#### Problem details
Across the data below, state how many lines hold "application", and reply with nothing but that number.

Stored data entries
────────────────────

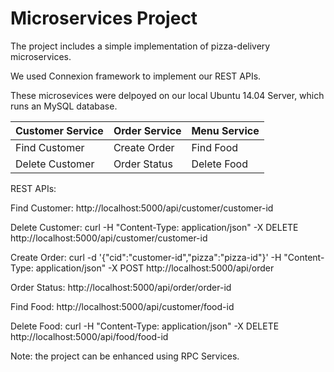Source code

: # Microservices Project

The project includes a simple implementation of pizza-delivery microservices.

We used Connexion framework to implement our REST APIs.

These microsevices were delpoyed on our local Ubuntu 14.04 Server, which runs an MySQL database.

| Customer Service  | Order Service | Menu Service | 
| ------------- | ------------- |-------------  |
| Find Customer | Create Order  | Find Food |
| Delete Customer | Order Status  | Delete Food |

REST APIs:

Find Customer: http://localhost:5000/api/customer/customer-id

Delete Customer: curl -H "Content-Type: application/json" -X DELETE http://localhost:5000/api/customer/customer-id

Create Order: curl -d '{"cid":"customer-id","pizza":"pizza-id"}' -H "Content-Type: application/json" -X POST http://localhost:5000/api/order

Order Status: http://localhost:5000/api/order/order-id

Find Food: http://localhost:5000/api/customer/food-id

Delete Food: curl -H "Content-Type: application/json" -X DELETE http://localhost:5000/api/food/food-id

Note: the project can be enhanced using RPC Services.


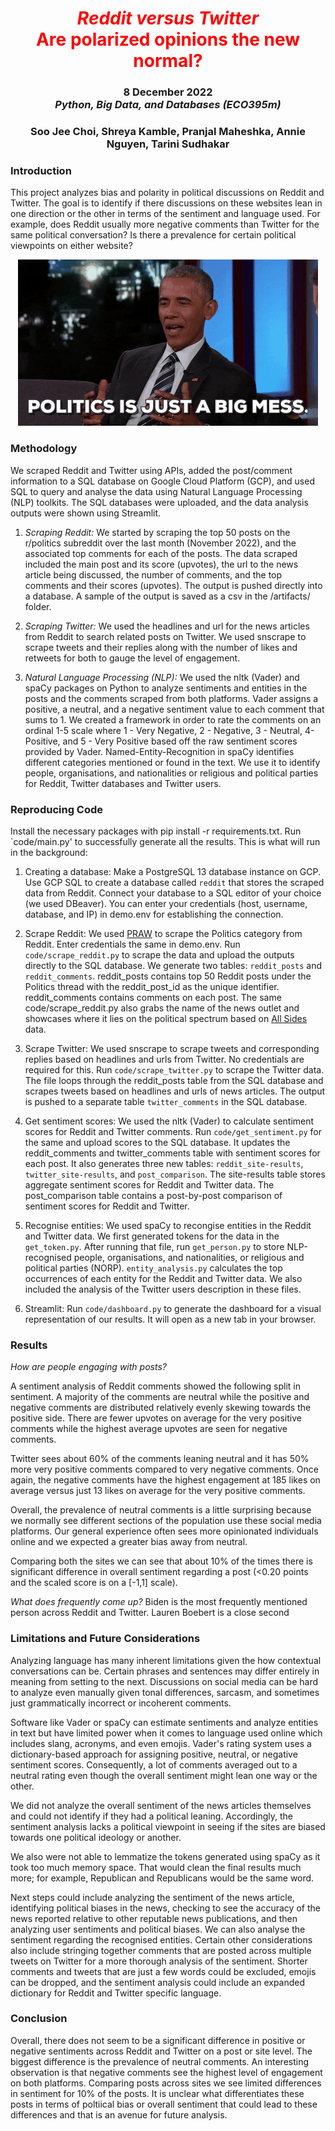 <h1 align="center" id="heading"> <span style="color:red"> <em> Reddit versus Twitter </em> <br> Are polarized opinions the new normal? </span> </h1>
<h3 align="center" id="heading"> 8 December 2022 <br> 
<em> Python, Big Data, and Databases (ECO395m)  </em> <br> <h3>
<h3 align="center" id="heading"> Soo Jee Choi, Shreya Kamble, Pranjal Maheshka, Annie Nguyen, Tarini Sudhakar </h3>
  

 <h3> Introduction </h3> 
 
 This project analyzes bias and polarity in political discussions on Reddit and Twitter. The goal is to identify if there discussions on these websites lean in one direction or the other in terms of the sentiment and language used. For example, does Reddit usually more negative comments than Twitter for the same political conversation? Is there a prevalence for certain political viewpoints on either website?
 
 
 <p align="center"> 
 	<img src="https://github.com/pranjalmaheshka/eco395m-final-project/blob/main/uploads/giphy.gif" />
 </p>
 
 <h3> Methodology </h3> 
   We scraped Reddit and Twitter using APIs, added the post/comment information to a SQL database on Google Cloud Platform (GCP), and used SQL to query and analyse the data using Natural Language Processing (NLP) toolkits. The SQL databases were uploaded, and the data analysis outputs were shown using Streamlit. 
  
  1. _Scraping Reddit:_ We started by scraping the top 50 posts on the r/politics subreddit over the last month (November 2022), and the associated top comments for each of the posts. The data scraped included the main post and its score (upvotes), the url to the news article being discussed, the number of comments, and the top comments and their scores (upvotes). The output is pushed directly into a database. A sample of the output is saved as a csv in the /artifacts/ folder. 
  
  2. _Scraping Twitter:_ We used the headlines and url for the news articles from Reddit to search related posts on Twitter. We used snscrape to scrape tweets and their replies along with the number of likes and retweets for both to gauge the level of engagement. 
  
  3. _Natural Language Processing (NLP):_ We used the nltk (Vader) and spaCy packages on Python to analyze sentiments and entities in the posts and the comments scraped from both platforms. Vader assigns a positive, a neutral, and a negative sentiment value to each comment that sums to 1. We created a framework in order to rate the comments on an ordinal 1-5 scale where 1 - Very Negative, 2 - Negative, 3 - Neutral, 4- Positive, and 5 - Very Positive based off the raw sentiment scores provided by Vader. Named-Entity-Recognition in spaCy identifies different categories mentioned or found in the text. We use it to identify people, organisations, and nationalities or religious and political parties for Reddit, Twitter databases and Twitter users.    
  
<h3> Reproducing Code </h3> 

Install the necessary packages with pip install -r requirements.txt. Run `code/main.py' to successfully generate all the results. This is what will run in the background: 

  1. Creating a database: Make a PostgreSQL 13 database instance on GCP. Use GCP SQL to create a database called `reddit` that stores the scraped data from Reddit. Connect your database to a SQL editor of your choice (we used DBeaver). You can enter your credentials (host, username, database, and IP) in demo.env for establishing the connection.    
  
  2. Scrape Reddit: We used [PRAW](https://praw.readthedocs.io/en/stable/) to scrape the Politics category from Reddit. Enter credentials the same in demo.env. Run `code/scrape_reddit.py` to scrape the data and upload the outputs directly to the SQL database. We generate two tables: `reddit_posts` and `reddit_comments`. reddit_posts contains top 50 Reddit posts under the Politics thread with the reddit_post_id as the unique identifier. reddit_comments contains comments on each post. The same code/scrape_reddit.py also grabs the name of the news outlet and showcases where it lies on the political spectrum  based on [All Sides](https://www.allsides.com/media-bias/media-bias-chart) data.  
  
  3. Scrape Twitter: We used snscrape to scrape tweets and corresponding replies based on headlines and urls from Twitter. No credentials are required for this. Run `code/scrape_twitter.py` to scrape the Twitter data. The file loops through the reddit_posts table from the SQL database and scrapes tweets based on headlines and urls of news articles. The output is pushed to a separate table `twitter_comments` in the SQL database. 
  
  4. Get sentiment scores: We used the nltk (Vader) to calculate sentiment scores for Reddit and Twitter comments. Run `code/get_sentiment.py` for the same and upload scores to the SQL database. It updates the reddit_comments and twitter_comments table with sentiment scores for each post. It also generates three new tables: `reddit_site-results`, `twitter_site-results`, and `post_comparison`. The site-results table stores aggregate sentiment scores for Reddit and Twitter data. The post_comparison table contains a post-by-post comparison of sentiment scores for Reddit and Twitter. 
  
  5. Recognise entities: We used spaCy to recongise entities in the Reddit and Twitter data. We first generated tokens for the data in the `get_token.py`. After running that file, run `get_person.py` to store NLP-recognised people, organisations, and nationalities, or religious and political parties (NORP). `entity_analysis.py` calculates the top occurrences of each entity for the Reddit and Twitter data. We also included the analysis of the Twitter users description in these files. 
  
  6. Streamlit: Run `code/dashboard.py` to generate the dashboard for a visual representation of our results. It will open as a new tab in your browser. 
  
  
<h3> Results </h3> 

_How are people engaging with posts?_ 
	
  A sentiment analysis of Reddit comments showed the following split in sentiment. A majority of the comments are neutral while the positive and negative comments are distributed relatively evenly skewing towards the positive side. There are fewer upvotes on average for the very positive comments while the highest average upvotes are seen for negative comments. 

  Twitter sees about 60% of the comments leaning neutral and it has 50% more very positive comments compared to very negative comments. Once again, the negative comments have the highest engagement at 185 likes on average versus just 13 likes on average for the very positive comments. 
  
  Overall, the prevalence of neutral comments is a little surprising because we normally see different sections of the population use these social media platforms. Our general experience often sees more opinionated individuals online and we expected a greater bias away from neutral. 

  Comparing both the sites we can see that about 10% of the times there is significant difference in overall sentiment regarding a post (<0.20 points and the scaled score is on a [-1,1] scale). 

_What does frequently come up?_ 
	Biden is the most frequently mentioned person across Reddit and Twitter. Lauren Boebert is a close second  

<h3> Limitations and Future Considerations </h3>
  Analyzing language has many inherent limitations given the how contextual conversations can be. Certain phrases and sentences may differ entirely in meaning from setting to the next. Discussions on social media can be hard to analyze even manually given tonal differences, sarcasm, and sometimes just grammatically incorrect or incoherent comments. 
	
  Software like Vader or spaCy can estimate sentiments and analyze entities in text but have limited power when it comes to language used online which includes slang, acronyms, and even emojis. Vader's rating system uses a dictionary-based approach for assigning positive, neutral, or negative sentiment scores. Consequently, a lot of comments averaged out to a neutral rating even though the overall sentiment might lean one way or the other. 

  We did not analyze the overall sentiment of the news articles themselves and could not identify if they had a political leaning. Accordingly, the sentiment analysis lacks a political viewpoint in seeing if the sites are biased towards one political ideology or another. 

  We also were not able to lemmatize the tokens generated using spaCy as it took too much memory space. That would clean the final results much more; for example, Republican and Republicans would be the same word. 
  
  Next steps could include analyzing the sentiment of the news article, identifying political biases in the news, checking to see the accuracy of the news reported relative to other reputable news publications, and then analyzing user sentiments and political biases. We can also analyse the sentiment regarding the recognised entities. Certain other considerations also include stringing together comments that are posted across multiple tweets on Twitter for a more thorough analysis of the sentiment. Shorter comments and tweets that are just a few words could be excluded, emojis can be dropped, and the sentiment analysis could include an expanded dictionary for Reddit and Twitter specific language. 
  
<h3> Conclusion </h3> 
  Overall, there does not seem to be a significant difference in positive or negative sentiments across Reddit and Twitter on a post or site level. The biggest difference is the prevalence of neutral comments. An interesting observation is that negative comments see the highest level of engagement on both platforms. Comparing posts across sites we see limited differences in sentiment for 10% of the posts. It is unclear what differentiates these posts in terms of poltiical bias or overall sentiment that could lead to these differences and that is an avenue for future analysis. 

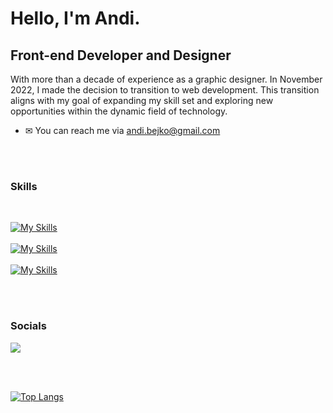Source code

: # Hello, I'm Andi.

## Front-end Developer and Designer

With more than a decade of experience as a graphic designer. In November 2022, I made the decision to transition to web development. This transition aligns with my goal of expanding my skill set and exploring new opportunities within the dynamic field of technology. 

- ✉ You can reach me via andi.bejko@gmail.com

<br><br>

### Skills

<br>

[![My Skills](https://skillicons.dev/icons?i=html,css,javascript,react,sass,tailwind)](https://skillicons.dev) <br><br> [![My Skills](https://skillicons.dev/icons?i=figma,xd,ai,ps)](https://skillicons.dev) <br> <br> [![My Skills](https://skillicons.dev/icons?i=git)](https://skillicons.dev)

<br><br>

### Socials

<p align="left"> 
  <a href="https://www.linkedin.com/in/andibejko/" target="_blank" rel="noreferrer"><img src="https://img.icons8.com/color/48/000000/linkedin.png"  /></a>
</p>

<br><br>

[![Top Langs](https://github-readme-stats.vercel.app/api/top-langs/?username=abejko&theme=react)](https://github.com/tidbitsjs/github-readme-stats)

────────────────────

#### Finished task
3